Millions from global Aids fund not forthcoming
Resource type: News
The Times |
by Sally Evans
CHARITIES and non-profit organisations (NGO) are in for a rough two years.
Economists say organisations that rely on corporate funding will need to brace themselves for a reduction in cash over the next two years at least.
This comes a few months after one of the country’s most prominent non-governmental organisations, the Treatment Action Campaign, said it was feeling the pinch of the global economic recession.
The TAC said the crisis had led to a drop in donations, adding that about R7-million from the global Aids fund had not been received.
David Barnard from The Southern African NGO Network said that the situation was “unfortunate” because the harsh economic situation meant charitable organisations wouldn’t be able to help those in need as much as they would like.
“The substantiality of NGOs ultimately relies on other peoples’ money. If people and businesses don’t have money, NGOs suffer,” he said.
Barnard explained that non-profit organisations rely heavily on international funding, which rely on endowments.
“In most cases endowment funds have suffered because of the economic situation. It is a snowball effect, which means that NGOs will ultimately be affected,” said Barnard.
Barnard added: “NGOs should rather develop an income-generated means of getting along.”
Economist Tony Twine explained that larger companies usually donate a percentage of their after-tax profit to corporate social investment which (CSI) assists in development in the country.
“A good indicator of the shrinking economy is the South African Revenue Service’s receipt of corporate tax. SARS has already noted a decline in tax. Less tax means less profit, which in turn means less money for CSI budgets,” he said.
But non-profit management consultant, Ann Bown, told The Times that organisations reliant on corporate funding “need to spread their risk in terms of where funding is sourced from.”
She said that about 20 percent of funding is dependant on corporate social investment.
“The NPO sector generates about R16-billion annually. This is not enough — what we really need is R25-billion. So even before the current economic situation, the sector was battling. “
CSI director for the Jim Joel Education and Training Fund in Johannesburg, Giuliana Bland, also warned that funding generated from investments would be cut due to the global economic slump.
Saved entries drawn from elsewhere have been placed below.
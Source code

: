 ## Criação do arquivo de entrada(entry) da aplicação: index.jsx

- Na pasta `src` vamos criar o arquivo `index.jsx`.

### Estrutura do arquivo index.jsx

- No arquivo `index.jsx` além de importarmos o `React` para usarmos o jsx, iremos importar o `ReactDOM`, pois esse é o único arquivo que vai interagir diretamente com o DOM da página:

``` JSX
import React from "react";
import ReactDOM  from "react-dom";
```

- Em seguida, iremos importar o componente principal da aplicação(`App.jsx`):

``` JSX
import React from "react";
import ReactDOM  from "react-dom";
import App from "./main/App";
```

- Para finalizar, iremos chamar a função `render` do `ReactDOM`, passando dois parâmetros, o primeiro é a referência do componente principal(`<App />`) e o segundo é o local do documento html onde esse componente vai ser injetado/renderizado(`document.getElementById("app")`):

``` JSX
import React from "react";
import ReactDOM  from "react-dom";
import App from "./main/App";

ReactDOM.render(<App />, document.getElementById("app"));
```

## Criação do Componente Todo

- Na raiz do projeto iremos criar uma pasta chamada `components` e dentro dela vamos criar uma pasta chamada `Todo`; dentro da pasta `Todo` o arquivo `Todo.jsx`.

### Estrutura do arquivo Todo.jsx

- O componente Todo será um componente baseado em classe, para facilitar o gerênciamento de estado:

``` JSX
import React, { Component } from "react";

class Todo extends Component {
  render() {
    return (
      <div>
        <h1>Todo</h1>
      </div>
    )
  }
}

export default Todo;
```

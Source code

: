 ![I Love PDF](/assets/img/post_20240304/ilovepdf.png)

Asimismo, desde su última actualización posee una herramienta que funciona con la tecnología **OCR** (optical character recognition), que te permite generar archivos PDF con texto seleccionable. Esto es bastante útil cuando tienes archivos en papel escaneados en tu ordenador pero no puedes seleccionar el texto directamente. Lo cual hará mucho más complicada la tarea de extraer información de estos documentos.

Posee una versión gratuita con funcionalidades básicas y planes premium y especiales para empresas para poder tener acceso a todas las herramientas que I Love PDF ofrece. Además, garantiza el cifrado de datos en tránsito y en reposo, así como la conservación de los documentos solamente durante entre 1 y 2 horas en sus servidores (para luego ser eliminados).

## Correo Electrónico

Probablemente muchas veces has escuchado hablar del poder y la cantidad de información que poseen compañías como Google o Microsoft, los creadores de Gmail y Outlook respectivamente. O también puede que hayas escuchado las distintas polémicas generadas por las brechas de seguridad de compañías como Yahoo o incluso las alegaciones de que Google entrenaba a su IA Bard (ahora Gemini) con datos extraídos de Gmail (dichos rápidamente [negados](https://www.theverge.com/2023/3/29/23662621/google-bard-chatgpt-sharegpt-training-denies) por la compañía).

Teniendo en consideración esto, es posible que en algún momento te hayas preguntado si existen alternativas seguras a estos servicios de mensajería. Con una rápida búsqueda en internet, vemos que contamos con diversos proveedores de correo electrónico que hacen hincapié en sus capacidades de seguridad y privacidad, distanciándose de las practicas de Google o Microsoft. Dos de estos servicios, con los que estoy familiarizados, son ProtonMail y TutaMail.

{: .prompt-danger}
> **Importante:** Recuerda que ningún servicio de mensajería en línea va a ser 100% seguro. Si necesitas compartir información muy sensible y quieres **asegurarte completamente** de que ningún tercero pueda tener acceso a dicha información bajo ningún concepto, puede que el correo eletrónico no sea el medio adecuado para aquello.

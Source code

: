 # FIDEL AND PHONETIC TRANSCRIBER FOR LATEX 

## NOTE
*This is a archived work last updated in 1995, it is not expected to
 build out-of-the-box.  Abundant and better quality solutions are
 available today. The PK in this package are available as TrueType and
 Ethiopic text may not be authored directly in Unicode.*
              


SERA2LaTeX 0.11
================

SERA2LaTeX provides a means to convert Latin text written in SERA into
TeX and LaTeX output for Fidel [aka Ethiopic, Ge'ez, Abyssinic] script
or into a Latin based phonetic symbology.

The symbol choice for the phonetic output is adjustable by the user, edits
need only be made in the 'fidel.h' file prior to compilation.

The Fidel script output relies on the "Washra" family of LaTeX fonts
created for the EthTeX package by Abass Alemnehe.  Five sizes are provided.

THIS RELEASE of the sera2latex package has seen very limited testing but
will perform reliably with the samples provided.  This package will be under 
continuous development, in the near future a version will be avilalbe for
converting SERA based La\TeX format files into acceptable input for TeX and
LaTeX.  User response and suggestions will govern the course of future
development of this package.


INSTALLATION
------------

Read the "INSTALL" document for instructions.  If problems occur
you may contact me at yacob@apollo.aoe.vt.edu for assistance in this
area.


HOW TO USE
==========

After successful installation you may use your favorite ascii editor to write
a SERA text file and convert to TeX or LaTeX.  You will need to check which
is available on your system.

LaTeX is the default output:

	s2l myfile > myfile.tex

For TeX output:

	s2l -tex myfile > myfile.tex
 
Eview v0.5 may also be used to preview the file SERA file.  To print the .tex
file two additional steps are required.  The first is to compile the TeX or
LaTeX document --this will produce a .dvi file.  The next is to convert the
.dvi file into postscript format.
“It is going to be a rough time for NGOs, but especially from corporate social investment departments who work with stocks and give a percentage of their stock profits to NGOs, as these percentages will be cut back.”
Some funders, like Tshikululu Social Investments’ chief executive officer, Tracy Henry, said cutting funds was a last resort.
She urged companies to think of alternative sources of money which could be donated.
“From a developmental point of view we need to be extremely conscious of cutting back on budgets because if anything, people need funding now more than ever.”